Also, at this temple I committed my worst faux pas of the trip.  I was careful to take off my shoes, to be very quiet in the temple, to get permission before crossing anything that looked like a threshold.  I had almost made it out.  When I stepped back out of the temple I sat down to put on my shoes.  I sat right down on the elevated temple threshold with all the holy words painted on it.  The monk hurried to find me a stool, & Catherine very discreetly said, “perhaps there is a better place for you to sit.”  I was so embarrassed.

One night in Lijiang we went to a Naxi folk dancing festival thing.  It was obviously put on for tourists, but some of it was cool.  Jennifer would really have liked it.  After a while, I have gotten used to the sound of Asian music, & it’s really quite beautiful.  There was an old Donghbe holy man singing, & lots of chanting, & strange instruments (I have tried to get pictures of all the instruments here for Jenn.)  Also, there were Tibetan men performing, so I enjoyed the show.

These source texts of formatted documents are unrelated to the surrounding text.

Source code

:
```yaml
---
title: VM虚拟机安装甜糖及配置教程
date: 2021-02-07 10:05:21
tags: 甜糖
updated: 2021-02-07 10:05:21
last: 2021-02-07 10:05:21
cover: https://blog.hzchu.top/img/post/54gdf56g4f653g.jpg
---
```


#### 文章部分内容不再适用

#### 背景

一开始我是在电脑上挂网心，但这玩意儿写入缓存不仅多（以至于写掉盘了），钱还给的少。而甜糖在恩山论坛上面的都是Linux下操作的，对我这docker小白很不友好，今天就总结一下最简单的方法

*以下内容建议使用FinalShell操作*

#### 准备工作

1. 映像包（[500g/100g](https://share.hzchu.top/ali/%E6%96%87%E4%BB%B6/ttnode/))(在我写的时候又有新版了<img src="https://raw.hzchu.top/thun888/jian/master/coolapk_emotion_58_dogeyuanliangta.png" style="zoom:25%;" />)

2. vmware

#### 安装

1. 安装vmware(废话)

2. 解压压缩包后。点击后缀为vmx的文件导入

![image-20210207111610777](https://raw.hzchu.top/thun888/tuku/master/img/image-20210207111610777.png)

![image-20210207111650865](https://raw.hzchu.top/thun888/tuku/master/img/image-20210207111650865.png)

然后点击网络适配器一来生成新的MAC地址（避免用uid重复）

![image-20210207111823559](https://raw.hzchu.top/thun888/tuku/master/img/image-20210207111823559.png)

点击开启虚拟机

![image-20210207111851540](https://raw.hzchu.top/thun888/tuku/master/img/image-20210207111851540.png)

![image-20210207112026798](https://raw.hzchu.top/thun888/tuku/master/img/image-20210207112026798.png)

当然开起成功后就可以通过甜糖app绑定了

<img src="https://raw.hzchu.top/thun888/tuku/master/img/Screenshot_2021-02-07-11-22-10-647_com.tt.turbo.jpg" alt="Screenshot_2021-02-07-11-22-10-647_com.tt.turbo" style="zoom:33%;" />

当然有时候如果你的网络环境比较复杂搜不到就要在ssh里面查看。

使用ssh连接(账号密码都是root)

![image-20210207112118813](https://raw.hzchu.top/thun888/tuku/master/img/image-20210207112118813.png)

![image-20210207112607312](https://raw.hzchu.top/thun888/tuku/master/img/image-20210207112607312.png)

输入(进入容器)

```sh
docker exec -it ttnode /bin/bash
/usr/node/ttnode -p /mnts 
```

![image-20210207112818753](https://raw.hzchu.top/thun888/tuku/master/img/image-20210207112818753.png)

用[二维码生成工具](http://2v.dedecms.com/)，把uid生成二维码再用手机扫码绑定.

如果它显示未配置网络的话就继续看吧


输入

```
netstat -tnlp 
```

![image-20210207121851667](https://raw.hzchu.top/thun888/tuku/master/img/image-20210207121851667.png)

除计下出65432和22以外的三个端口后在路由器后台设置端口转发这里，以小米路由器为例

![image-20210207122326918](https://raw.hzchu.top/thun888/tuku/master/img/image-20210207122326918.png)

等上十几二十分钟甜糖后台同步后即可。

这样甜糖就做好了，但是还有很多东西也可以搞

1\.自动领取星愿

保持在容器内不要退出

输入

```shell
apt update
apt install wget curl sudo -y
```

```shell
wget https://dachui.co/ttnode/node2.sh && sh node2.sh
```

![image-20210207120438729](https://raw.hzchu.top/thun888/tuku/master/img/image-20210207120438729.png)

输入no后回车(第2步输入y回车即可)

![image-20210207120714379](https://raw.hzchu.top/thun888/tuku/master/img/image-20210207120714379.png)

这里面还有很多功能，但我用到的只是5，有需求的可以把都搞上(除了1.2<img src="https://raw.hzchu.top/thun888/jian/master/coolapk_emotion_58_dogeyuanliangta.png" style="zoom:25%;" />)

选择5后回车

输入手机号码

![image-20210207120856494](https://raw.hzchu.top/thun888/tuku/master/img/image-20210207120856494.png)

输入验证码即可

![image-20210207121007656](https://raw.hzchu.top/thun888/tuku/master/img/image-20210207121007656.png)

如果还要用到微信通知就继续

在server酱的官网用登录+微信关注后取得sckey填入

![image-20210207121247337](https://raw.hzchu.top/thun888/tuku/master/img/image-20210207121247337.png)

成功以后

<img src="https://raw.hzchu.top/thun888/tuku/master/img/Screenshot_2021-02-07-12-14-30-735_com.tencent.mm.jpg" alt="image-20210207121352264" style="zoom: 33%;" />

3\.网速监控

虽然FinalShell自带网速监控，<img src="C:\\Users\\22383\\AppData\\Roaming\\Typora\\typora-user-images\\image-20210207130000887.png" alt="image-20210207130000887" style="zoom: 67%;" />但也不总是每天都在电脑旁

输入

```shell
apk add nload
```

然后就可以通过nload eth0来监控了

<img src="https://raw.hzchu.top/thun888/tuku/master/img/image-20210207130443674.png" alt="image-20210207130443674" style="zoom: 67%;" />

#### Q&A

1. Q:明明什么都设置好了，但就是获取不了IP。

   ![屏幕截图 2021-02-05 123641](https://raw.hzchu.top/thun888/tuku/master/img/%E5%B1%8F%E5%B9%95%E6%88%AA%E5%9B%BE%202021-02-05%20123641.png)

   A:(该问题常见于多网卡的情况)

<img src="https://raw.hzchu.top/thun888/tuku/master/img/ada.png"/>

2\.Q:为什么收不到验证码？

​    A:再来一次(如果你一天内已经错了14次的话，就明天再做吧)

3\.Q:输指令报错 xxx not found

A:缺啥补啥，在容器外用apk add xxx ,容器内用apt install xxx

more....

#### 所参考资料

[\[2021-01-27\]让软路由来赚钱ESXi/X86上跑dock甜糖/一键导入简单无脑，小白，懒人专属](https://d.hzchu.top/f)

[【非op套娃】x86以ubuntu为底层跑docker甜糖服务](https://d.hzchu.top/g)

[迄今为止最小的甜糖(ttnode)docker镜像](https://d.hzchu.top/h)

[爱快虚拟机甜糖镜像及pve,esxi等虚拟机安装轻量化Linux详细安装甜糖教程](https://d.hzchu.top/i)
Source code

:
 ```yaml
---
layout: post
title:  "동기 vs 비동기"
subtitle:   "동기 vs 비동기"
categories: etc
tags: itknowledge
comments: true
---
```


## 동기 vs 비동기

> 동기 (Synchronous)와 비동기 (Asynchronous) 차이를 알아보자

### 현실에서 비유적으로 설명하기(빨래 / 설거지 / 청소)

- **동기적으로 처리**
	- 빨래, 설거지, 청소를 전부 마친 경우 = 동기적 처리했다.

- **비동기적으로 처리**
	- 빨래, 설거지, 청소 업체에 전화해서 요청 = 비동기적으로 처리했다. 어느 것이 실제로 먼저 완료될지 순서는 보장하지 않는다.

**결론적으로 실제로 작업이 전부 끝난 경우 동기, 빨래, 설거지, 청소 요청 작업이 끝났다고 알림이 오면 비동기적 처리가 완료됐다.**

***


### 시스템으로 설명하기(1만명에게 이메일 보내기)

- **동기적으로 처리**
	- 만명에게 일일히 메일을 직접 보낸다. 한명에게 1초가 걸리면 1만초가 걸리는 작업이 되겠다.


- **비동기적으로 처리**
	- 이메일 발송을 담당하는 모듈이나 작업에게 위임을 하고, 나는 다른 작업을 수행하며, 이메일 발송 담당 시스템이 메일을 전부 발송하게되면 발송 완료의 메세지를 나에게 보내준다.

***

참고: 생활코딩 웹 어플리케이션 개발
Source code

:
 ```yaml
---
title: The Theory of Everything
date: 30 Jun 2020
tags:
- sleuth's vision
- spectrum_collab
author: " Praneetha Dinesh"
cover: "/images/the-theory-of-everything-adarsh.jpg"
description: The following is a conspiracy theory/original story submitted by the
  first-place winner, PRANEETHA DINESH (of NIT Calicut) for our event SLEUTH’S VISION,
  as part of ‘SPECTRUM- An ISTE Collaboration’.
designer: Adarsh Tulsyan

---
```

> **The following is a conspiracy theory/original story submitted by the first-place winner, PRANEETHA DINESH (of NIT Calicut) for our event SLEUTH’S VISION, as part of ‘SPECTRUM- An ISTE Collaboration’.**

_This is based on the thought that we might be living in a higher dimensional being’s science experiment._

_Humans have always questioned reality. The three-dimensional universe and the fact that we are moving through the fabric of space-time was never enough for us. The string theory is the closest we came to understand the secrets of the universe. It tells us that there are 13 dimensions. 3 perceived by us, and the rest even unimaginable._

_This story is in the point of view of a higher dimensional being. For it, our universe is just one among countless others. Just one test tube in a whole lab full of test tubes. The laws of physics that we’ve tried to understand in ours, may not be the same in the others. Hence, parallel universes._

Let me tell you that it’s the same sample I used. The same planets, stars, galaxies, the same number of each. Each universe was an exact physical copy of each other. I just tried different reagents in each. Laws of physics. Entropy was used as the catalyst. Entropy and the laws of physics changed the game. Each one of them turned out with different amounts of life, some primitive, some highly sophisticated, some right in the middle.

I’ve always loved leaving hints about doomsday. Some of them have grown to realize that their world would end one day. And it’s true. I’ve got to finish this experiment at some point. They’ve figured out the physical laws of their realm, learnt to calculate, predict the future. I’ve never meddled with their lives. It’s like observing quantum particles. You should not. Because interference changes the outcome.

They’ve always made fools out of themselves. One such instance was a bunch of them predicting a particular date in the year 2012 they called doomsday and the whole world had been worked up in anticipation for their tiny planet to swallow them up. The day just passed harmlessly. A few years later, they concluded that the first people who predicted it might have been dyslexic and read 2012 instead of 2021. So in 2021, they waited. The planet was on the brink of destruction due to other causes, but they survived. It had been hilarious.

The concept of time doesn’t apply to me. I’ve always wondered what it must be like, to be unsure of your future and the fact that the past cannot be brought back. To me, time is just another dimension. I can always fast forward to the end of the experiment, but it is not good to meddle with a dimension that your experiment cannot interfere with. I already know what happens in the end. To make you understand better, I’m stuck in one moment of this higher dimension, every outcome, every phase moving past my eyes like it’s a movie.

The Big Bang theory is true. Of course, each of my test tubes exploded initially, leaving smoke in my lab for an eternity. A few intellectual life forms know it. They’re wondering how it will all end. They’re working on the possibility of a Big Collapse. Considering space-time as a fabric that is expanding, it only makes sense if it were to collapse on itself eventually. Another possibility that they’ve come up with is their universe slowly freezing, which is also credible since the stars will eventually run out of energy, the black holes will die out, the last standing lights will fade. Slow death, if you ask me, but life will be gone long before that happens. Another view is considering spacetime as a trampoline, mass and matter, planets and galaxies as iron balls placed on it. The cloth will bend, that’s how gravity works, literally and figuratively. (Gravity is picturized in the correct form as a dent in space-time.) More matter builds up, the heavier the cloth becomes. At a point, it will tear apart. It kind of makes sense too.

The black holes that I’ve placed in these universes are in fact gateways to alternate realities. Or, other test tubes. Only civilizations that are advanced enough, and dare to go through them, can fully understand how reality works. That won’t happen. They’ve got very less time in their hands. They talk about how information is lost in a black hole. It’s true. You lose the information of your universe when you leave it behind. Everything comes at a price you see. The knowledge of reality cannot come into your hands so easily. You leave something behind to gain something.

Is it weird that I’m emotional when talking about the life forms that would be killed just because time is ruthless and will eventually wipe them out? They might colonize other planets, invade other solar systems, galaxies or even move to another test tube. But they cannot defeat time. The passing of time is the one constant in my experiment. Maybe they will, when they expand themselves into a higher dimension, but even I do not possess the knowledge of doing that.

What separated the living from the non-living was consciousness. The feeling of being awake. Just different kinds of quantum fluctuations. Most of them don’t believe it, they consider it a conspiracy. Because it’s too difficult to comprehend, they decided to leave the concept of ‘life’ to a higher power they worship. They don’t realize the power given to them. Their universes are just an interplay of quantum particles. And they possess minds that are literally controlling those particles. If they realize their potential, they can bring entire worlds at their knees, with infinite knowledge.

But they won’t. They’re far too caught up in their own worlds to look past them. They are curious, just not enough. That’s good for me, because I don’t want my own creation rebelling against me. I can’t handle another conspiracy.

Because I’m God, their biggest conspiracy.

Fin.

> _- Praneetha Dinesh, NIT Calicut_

The last full day we were in Lijiang I finally succumbed to the nagging sickness that had been with me since Dali (that dreaded traveler’s accompaniment), & I started running a fever.  I begged off of the trip to the Mou mansion – the Mou family was the original family of Emperors of the Naxi people before they were taken over by China a bagillion years ago, & the family is still around.  In fact, there are only two family names in Lijiang.  Everyone is either a Mou or a Hao (the farmers’ name).  I started taking an antibiotic that morning, & I’ve been fine ever since.  Glad I made that list of drugs for the doctor before I left on the trip.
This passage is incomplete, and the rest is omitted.